Add a script for cleaning up whitespace in Obsidian

ID
1dcc7c7
date
2023-12-26 09:51:45+00:00
author
Alex Chan <alex@alexwlchan.net>
parent
9684e7f
message
Add a script for cleaning up whitespace in Obsidian
changed files
2 files, 48 additions, 1 deletion

Changed files

text/README.md (5333) → text/README.md (5777)

diff --git a/text/README.md b/text/README.md
index 01140df..7f45da8 100644
--- a/text/README.md
+++ b/text/README.md
@@ -32,6 +32,12 @@ scripts = [
         """,
     },
     {
+        "usage": "fix_whitespace [PATH]",
+        "description": """
+        when I copy/paste text into Obsidian from th web, this cleans up some of the extraneous whitespace.
+        """,
+    },
+    {
         "usage": "midline [PATH]",
         "description": "print the line in the middle of a file, e.g. if the file has 5 lines, it prints line 3"
     },
@@ -103,6 +109,14 @@ when I copy/paste a Twitter thread into Obsidian, this does some
 initial tidying up of the formatting for me.
 </dd>
 <dt>
+<a href="https://github.com/alexwlchan/scripts/blob/main/text/fix_whitespace">
+<code>fix_whitespace [PATH]</code>
+</a>
+</dt>
+<dd>
+when I copy/paste text into Obsidian from th web, this cleans up some of the extraneous whitespace.
+</dd>
+<dt>
 <a href="https://github.com/alexwlchan/scripts/blob/main/text/midline">
 <code>midline [PATH]</code>
 </a>
@@ -179,4 +193,4 @@ read UTF-8 on stdin and print out the raw Unicode "
 "codepoints. This is a Docker wrapper around <a href="https://github.com/lunasorcery/utf8info">a tool of the same name</a> by @lunasorcery.
 </dd>
 </dl>
-<!-- [[[end]]] (checksum: afe7ca0c0f56a356286950da6b8332a3) -->
\ No newline at end of file
+<!-- [[[end]]] (checksum: 1ac648df181fdf4aea491bce61f10523) -->
\ No newline at end of file

text/fix_whitespace (0) → text/fix_whitespace (655)

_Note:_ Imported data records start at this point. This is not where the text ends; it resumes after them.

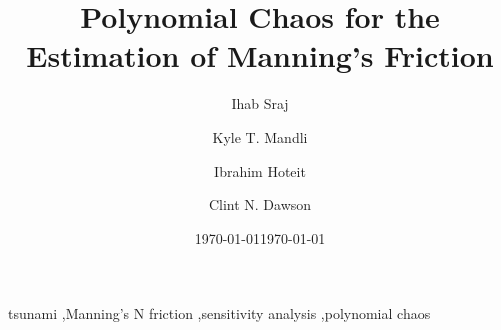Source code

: \documentclass[preprint,12pt]{elsarticle}
\begin{document}
\ifpdf
{}
\else
{}
\fi

\begin{frontmatter}

\title{Polynomial Chaos for
 the Estimation of Manning's Friction}
\date{\today}

\author[kaust]{Ihab Sraj}
\author[ut]{Kyle T. Mandli}
\author[kaust]{Ibrahim Hoteit}
\author[ut]{Clint N. Dawson}

\address[kaust]{Department of Physical Sciences and Engineering, King Abdullah University for Science and Technology, Thuwal, Saudi Arabia}
\address[ut]{Institute for Computational Engineering and Science, University of Texas at Austin, 201 E 24th ST. Stop C0200, Austin, TX 78712-1229, USA}

\date{\today}

\begin{abstract}

\end{abstract}

\begin{keyword}
tsunami \sep Manning's N friction \sep sensitivity analysis \sep polynomial chaos
\end{keyword}

\end{frontmatter}
\linenumbers

% 










 
\clearpage

\clearpage


\end{document}
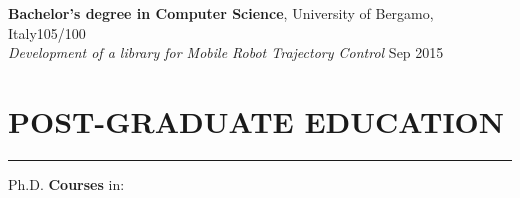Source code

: \documentclass[10pt]{article}
\newcommand{\cvsection}[1]{\section*{\centering\normalsize\uppercase{#1}}\vspace{-16pt}\rule{\linewidth}{0.2pt}\vspace{6pt}}
\begin{document}
\vspace{6pt} %

\textbf{Bachelor's degree in Computer Science}, University of Bergamo, Italy\hfill 105\slash100 \\
\textit{Development of a library for Mobile Robot Trajectory Control} \hfill Sep 2015


\cvsection{post-graduate education}
Ph.D. \textbf{Courses} in:
\end{document}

diff --git a/text/fix_whitespace b/text/fix_whitespace
new file mode 100755
index 0000000..ff04394
--- /dev/null
+++ b/text/fix_whitespace
@@ -0,0 +1,33 @@
+#!/usr/bin/env python3
+"""
+Remove extra whitespace from a text file.
+
+When I copy/paste text from the web into Obsidian, it's often inserted
+with a lot of additional whitespace, e.g. text like
+
+    hello\n\nworld
+
+becomes
+
+    hello\n\n  \n\nworld
+
+This script cleans up some of this extraneous whitespace for me.
+"""
+
+import re
+import sys
+
+
+if __name__ == '__main__':
+    try:
+        path = sys.argv[1]
+    except IndexError:
+        sys.exit(f"Usage: {__file__} <path>")
+
+    with open(path, "r") as infile:
+        text = infile.read()
+
+    text = re.sub(r"\n\n\s*\n\n", "\n\n", text)
+
+    with open(path, "w") as outfile:
+        outfile.write(text)